‘The Second Mother’’s Dramatic Domesticity
Regina Casé Wows As Maid In Brazilian Film
In The Second Mother, a maid named Val (Regina Casé) welcomes her long-lost daughter Jéssica (Camila Márdila) into the home of the family she tends to. The family takes an immediate liking to the confident, university-bound girl, and the more or less unseen Val must continue her toils and duties as maid while her daughter is fawned upon. Tensions tighten and relations complicate as the boundaries between upper and lower class, mother and daughter, family and live-in servant begin to blur.
The Second Mother is a fine and good-hearted drama made strong in the quietudes with which tremendous loves and pains are so subtly communicated.

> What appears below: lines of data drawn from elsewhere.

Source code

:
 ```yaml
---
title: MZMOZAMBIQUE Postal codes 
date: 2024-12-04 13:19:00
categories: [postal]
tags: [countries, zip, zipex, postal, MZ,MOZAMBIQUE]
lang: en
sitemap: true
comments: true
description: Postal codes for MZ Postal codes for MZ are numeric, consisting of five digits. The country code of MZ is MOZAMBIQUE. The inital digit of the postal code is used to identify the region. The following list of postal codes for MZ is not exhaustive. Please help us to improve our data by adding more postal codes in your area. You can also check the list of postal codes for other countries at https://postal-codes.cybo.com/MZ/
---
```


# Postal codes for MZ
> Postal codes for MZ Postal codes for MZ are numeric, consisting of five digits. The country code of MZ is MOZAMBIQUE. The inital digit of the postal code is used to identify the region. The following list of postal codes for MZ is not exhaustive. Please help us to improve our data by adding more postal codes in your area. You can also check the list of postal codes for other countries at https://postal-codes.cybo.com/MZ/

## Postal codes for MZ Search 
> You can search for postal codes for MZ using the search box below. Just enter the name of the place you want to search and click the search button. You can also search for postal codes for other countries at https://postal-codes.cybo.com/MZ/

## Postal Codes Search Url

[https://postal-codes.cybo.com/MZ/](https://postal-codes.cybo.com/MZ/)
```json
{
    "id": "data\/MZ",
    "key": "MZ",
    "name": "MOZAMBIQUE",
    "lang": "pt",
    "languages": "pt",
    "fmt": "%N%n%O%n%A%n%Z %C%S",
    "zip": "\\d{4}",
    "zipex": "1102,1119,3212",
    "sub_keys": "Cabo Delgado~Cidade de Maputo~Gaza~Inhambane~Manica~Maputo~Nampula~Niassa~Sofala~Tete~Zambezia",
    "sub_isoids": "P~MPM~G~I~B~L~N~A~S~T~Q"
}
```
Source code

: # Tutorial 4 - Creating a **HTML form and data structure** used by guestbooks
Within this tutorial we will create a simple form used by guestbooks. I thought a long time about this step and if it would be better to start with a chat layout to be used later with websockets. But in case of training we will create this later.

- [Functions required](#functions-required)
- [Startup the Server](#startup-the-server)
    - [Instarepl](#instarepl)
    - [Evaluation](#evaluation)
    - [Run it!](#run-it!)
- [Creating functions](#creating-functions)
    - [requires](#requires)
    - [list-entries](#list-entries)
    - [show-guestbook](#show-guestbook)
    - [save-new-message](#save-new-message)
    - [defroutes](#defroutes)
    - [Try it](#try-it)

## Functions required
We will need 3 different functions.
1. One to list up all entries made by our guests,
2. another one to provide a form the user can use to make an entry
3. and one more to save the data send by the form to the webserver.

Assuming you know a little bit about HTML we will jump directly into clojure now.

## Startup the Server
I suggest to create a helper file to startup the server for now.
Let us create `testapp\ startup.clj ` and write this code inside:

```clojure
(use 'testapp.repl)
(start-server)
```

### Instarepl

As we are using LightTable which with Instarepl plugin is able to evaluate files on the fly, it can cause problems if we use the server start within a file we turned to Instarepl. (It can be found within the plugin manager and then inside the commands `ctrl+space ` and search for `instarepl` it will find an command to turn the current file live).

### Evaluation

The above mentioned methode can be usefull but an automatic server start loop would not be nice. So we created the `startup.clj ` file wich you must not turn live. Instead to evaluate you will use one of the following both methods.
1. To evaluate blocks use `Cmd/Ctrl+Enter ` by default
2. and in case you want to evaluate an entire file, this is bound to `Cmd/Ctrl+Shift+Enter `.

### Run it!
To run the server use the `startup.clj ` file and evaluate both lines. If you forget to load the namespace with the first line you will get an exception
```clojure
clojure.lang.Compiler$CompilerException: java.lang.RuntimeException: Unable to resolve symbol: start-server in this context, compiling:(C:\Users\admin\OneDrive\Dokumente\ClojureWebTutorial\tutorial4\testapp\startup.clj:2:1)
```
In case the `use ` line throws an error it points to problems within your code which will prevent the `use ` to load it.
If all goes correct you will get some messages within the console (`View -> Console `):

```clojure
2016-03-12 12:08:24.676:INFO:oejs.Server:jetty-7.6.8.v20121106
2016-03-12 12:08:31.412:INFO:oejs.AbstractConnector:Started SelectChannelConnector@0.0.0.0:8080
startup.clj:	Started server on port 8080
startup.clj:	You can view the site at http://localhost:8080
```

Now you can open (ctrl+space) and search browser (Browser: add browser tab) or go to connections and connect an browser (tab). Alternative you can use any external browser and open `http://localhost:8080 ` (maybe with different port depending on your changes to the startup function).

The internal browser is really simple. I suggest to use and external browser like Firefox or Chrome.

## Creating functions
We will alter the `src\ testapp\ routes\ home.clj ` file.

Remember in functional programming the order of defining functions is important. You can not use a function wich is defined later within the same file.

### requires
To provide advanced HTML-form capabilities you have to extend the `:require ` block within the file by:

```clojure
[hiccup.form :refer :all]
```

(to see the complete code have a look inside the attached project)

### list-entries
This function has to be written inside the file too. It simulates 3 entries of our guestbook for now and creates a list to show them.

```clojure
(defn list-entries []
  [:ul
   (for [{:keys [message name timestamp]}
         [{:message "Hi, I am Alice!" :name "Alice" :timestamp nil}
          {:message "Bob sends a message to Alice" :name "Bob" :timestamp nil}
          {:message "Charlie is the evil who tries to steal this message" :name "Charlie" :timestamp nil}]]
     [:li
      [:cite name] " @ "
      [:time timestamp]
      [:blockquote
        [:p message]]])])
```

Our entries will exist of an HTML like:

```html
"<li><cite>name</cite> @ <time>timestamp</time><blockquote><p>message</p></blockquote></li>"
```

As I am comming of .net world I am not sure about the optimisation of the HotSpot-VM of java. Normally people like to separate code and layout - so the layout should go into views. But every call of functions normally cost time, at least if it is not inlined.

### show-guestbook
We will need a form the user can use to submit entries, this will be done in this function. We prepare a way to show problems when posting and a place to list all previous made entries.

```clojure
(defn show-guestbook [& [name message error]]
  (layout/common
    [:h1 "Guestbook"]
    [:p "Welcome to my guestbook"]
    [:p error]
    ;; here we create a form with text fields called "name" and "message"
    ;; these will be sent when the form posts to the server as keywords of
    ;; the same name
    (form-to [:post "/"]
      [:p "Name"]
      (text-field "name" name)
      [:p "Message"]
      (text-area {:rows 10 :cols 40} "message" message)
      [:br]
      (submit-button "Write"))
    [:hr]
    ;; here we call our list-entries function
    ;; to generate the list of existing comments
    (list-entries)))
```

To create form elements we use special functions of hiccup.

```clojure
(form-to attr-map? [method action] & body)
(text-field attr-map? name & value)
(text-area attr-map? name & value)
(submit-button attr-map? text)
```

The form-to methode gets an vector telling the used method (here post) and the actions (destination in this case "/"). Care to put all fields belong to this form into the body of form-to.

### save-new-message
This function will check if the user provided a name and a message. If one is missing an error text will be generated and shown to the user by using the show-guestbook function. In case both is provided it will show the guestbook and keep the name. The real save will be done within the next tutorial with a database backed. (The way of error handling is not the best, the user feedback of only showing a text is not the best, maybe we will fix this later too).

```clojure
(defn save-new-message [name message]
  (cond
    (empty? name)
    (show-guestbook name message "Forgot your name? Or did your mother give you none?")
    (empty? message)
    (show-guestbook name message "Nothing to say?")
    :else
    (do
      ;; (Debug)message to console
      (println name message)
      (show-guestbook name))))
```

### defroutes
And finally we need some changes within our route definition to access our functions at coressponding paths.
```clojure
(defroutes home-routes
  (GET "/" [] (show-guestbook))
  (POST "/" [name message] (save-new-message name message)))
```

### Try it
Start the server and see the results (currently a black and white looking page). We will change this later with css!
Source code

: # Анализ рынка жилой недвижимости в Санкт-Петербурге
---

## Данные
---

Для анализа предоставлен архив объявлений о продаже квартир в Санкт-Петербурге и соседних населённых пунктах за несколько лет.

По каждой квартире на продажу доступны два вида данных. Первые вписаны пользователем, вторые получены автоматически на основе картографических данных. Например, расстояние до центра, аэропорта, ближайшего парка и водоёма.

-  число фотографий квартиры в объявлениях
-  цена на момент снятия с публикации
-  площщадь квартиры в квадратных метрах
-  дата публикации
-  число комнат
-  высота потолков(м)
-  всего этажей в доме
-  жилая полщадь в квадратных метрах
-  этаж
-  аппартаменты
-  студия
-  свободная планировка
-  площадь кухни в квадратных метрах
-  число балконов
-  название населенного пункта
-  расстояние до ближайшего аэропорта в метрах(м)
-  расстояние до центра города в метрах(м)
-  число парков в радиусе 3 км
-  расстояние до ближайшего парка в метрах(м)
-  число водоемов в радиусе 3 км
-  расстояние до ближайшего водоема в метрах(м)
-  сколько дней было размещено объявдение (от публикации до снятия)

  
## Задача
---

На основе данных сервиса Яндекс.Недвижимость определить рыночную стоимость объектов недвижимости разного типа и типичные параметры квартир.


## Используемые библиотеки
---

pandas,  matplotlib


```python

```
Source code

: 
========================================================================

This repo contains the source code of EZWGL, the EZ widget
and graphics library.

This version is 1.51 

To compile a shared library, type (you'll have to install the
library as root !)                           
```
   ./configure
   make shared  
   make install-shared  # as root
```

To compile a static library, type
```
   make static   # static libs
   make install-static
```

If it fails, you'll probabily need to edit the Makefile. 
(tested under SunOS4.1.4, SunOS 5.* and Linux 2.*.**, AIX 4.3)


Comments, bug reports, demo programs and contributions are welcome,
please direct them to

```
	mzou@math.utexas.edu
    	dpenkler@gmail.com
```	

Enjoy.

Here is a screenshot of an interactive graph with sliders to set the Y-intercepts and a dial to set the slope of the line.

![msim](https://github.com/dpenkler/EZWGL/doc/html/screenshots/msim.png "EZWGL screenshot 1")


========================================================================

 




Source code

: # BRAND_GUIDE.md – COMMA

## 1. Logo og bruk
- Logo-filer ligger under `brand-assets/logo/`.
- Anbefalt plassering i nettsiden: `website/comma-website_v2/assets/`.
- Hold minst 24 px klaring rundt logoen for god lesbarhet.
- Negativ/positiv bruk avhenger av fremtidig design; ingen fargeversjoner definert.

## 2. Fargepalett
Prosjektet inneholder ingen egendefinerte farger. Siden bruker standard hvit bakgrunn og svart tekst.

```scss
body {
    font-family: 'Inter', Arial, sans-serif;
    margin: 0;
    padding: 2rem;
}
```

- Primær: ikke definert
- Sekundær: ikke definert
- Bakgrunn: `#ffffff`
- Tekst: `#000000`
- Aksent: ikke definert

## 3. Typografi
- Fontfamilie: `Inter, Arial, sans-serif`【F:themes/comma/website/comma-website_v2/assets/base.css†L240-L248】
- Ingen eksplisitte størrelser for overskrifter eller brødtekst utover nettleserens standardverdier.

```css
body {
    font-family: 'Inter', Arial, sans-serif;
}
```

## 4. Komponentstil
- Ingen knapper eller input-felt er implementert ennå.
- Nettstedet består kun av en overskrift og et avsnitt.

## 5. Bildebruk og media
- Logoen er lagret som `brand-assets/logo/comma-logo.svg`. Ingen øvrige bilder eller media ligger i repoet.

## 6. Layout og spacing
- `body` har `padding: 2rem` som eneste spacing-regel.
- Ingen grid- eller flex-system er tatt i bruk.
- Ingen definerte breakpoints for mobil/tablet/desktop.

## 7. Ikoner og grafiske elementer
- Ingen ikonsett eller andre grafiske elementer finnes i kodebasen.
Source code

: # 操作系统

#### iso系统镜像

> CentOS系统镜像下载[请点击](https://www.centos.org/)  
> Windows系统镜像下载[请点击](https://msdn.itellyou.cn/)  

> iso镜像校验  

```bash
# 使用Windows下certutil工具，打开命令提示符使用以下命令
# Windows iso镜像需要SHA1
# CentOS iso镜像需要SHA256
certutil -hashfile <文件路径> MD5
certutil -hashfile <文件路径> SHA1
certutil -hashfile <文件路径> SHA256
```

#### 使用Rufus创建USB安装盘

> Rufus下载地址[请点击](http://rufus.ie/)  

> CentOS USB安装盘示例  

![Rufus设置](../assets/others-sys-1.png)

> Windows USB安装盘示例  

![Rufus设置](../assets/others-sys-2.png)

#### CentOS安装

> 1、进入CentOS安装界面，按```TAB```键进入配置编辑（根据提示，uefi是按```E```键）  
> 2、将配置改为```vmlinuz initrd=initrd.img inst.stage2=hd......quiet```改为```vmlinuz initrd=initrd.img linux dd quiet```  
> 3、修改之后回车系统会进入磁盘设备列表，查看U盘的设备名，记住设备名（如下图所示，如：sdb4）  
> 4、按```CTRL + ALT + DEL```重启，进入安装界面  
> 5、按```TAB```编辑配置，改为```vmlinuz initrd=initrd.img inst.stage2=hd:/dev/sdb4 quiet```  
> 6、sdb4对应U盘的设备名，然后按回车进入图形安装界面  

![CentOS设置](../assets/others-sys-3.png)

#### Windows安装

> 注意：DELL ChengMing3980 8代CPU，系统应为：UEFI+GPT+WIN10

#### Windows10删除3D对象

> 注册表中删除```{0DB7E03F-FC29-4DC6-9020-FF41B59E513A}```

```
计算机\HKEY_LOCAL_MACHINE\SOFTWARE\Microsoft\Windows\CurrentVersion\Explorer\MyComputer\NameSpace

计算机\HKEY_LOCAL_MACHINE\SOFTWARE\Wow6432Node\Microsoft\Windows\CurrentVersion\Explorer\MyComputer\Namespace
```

Casé is incredible as a maid who must uphold her dignity as she watches her daughter become an honorary member of the family that orders her around. We watch as Val gathers strength to assert herself in new ways, and as she swallows the pain of seemingly losing her child to a realm that rules and structures forbid her, as a maid, from trespassing upon. The movie is great at capturing family dynamics. Val’s dynamic with Jéssica, fraught though it is with family and class lines, maintains its sweetness, and we see the ways in which Val, bound with self-restrictions, must learn from her more self-confident younger half. Between them, vast emotions are communicated in the concealment of ice cream choices and laundry foldings.
It’s a very real movie, from the way the camera anxiously darts around the dinner table during a testy conversation on Jéssica’s education, to the admittedly slow tone (the movie, to its fault, maintains that dramatic serious-movie pace throughout, and perhaps could have benefited from some slight interjections of speed or laughter.) Also worth noting is Lourenço Mutarelli as the introverted art professor father, Dr. Carlos, a good portrayal of a man eloquent in his pensiveness but still, in his later years, somewhat graceless and lonely in his means of expressing affections. The Second Mother is great in showing how social hierarchies can so subjugate and silence the unacknowledged, and how domesticity, in its need for ordering, can so disorder families and suffocate their un-communicated inner lives, and how love, however complicated or rule-bound, nonetheless finds a way of breaking through.